KINGSTOWN, St. Vincent, CMC – Opposition Leader Dr. Ralph Gonsalves says he intends to take legal action against a local radio station and its owner over allegations made regarding the sale of land involving his youngest son. At the same time, he served as the prime minister of St. Vincent and the Grenadines.

Gonsalves said he was “defamed” when Luke Boyea, the owner of the radio station Hot 97, and two other persons were discussing the sale of 95 acres of private land at Spring, Bequia, and “basically saying that Storm got the land through corrupt practice by me.”

Gonsalves, whose Unity Labour Party (ULP) lost the November 2025 general elections after being in office for the past 25 years, said that in 2017, the government then had shown an interest in purchasing the land and had written a letter to the owner, Errol Layne, “ which he signed.

“Errol Layne indicated that the people didn’t want to sell the land. Certainly didn’t want to sell the land at that time. Subsequently, during COVID, apparently, they decided that they would sell the land.”

Gonsalves, an attorney, said that he wasn’t aware when his son bought the land, insisting that the government had “nothing to do with it; absolutely nothing to do with it. And there are people who know these facts I’m talking about”.

He said that while he is the owner of the radio station, it is his “dear second cousin…you will, no doubt, hear from my lawyer,” adding, “I want to tell you this, you are backing up the wrong tree.

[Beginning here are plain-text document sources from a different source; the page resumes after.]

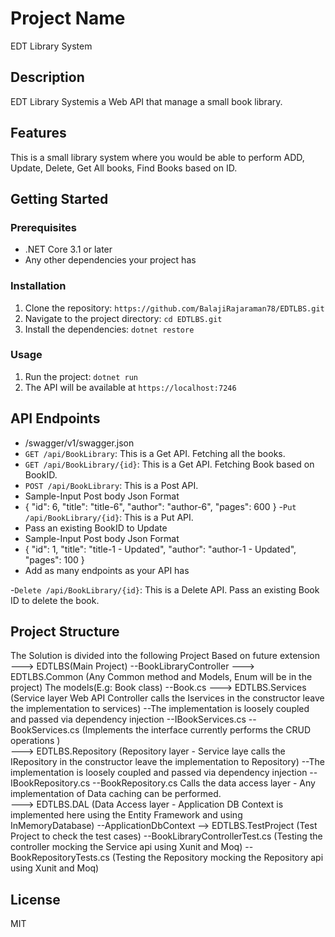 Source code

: # Project Name
 EDT Library System
## Description
 EDT Library Systemis a Web API that  manage a small book library.

## Features
This is a small library system where you would be able to perform ADD, Update, Delete, Get All books, Find Books based on ID.

## Getting Started

### Prerequisites
- .NET Core 3.1 or later
- Any other dependencies your project has

### Installation
1. Clone the repository: `https://github.com/BalajiRajaraman78/EDTLBS.git`
2. Navigate to the project directory: `cd EDTLBS.git`
3. Install the dependencies: `dotnet restore`

### Usage
1. Run the project: `dotnet run`
2. The API will be available at `https://localhost:7246`

## API Endpoints
- /swagger/v1/swagger.json
- `GET /api/BookLibrary`: This is a Get API. Fetching all the books. 
- `GET /api/BookLibrary/{id}`: This is a Get API. Fetching Book based on BookID. 
- `POST /api/BookLibrary`: This is a Post API. 
- Sample-Input Post body Json Format
- {
  "id": 6,
  "title": "title-6",
  "author": "author-6",
  "pages": 600
}
-`Put /api/BookLibrary/{id}`: This is a Put API. 
- Pass an existing BookID to Update
- Sample-Input Post body Json Format
- {
  "id": 1,
  "title": "title-1 - Updated",
  "author": "author-1 - Updated",
  "pages": 100
}
- Add as many endpoints as your API has

-`Delete /api/BookLibrary/{id}`: This is a Delete API. 
	Pass an existing Book ID to delete the book.

## Project Structure
The Solution is divided into the following Project Based on future extension 
---> EDTLBS(Main Project)
	--BookLibraryController
---> EDTLBS.Common (Any Common method and Models, Enum will be in the project)
	The models(E.g: Book class)
	--Book.cs
---> EDTLBS.Services (Service layer Web API Controller calls the Iservices in the constructor leave the implementation to services)
	--The implementation is loosely coupled and passed via dependency injection
	--IBookServices.cs
	--BookServices.cs (Implements the interface currently performs the CRUD operations )	
---> EDTLBS.Repository (Repository layer - Service laye calls the IRepository in the constructor leave the implementation to Repository)
	--The implementation is loosely coupled and passed via dependency injection
	--IBookRepository.cs
	--BookRepository.cs Calls the data access layer - Any implementation of Data caching can be performed. 	
---> EDTLBS.DAL (Data Access layer - Application DB Context is implemented here using the Entity Framework and using InMemoryDatabase)
	--ApplicationDbContext
--> EDTLBS.TestProject (Test Project to check the test cases)
	--BookLibraryControllerTest.cs (Testing the controller mocking the Service api using Xunit and Moq)
	--BookRepositoryTests.cs (Testing the Repository mocking the Repository api using Xunit and Moq)
## License
MIT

“You’re backing up the wrong tree, and you and your sidekicks, watch your mouth. I have rights, you know, I have rights. And you’re tackling a warrior. That’s all I tell you for now. Still, I affirm that neither the government of Saint Vincent and the Grenadines nor I had anything to do with the fact that Storm purchased the land at arm’s length, which the government had been interested in purchasing some few years earlier, and was told that they were not selling. “

Gonsalves said that his 34-year-old son, Storm, “an entrepreneur, who takes a lot of risks, is quite capable of defending himself, as he has done before.”

Boyea is quoted in the local media as saying he is unclear on what specific defamation claim is being made and will await formal correspondence from Gonsalves’s attorney, adding, “I find it difficult to believe that he did not know his son Storm Gonsalves bought the land.”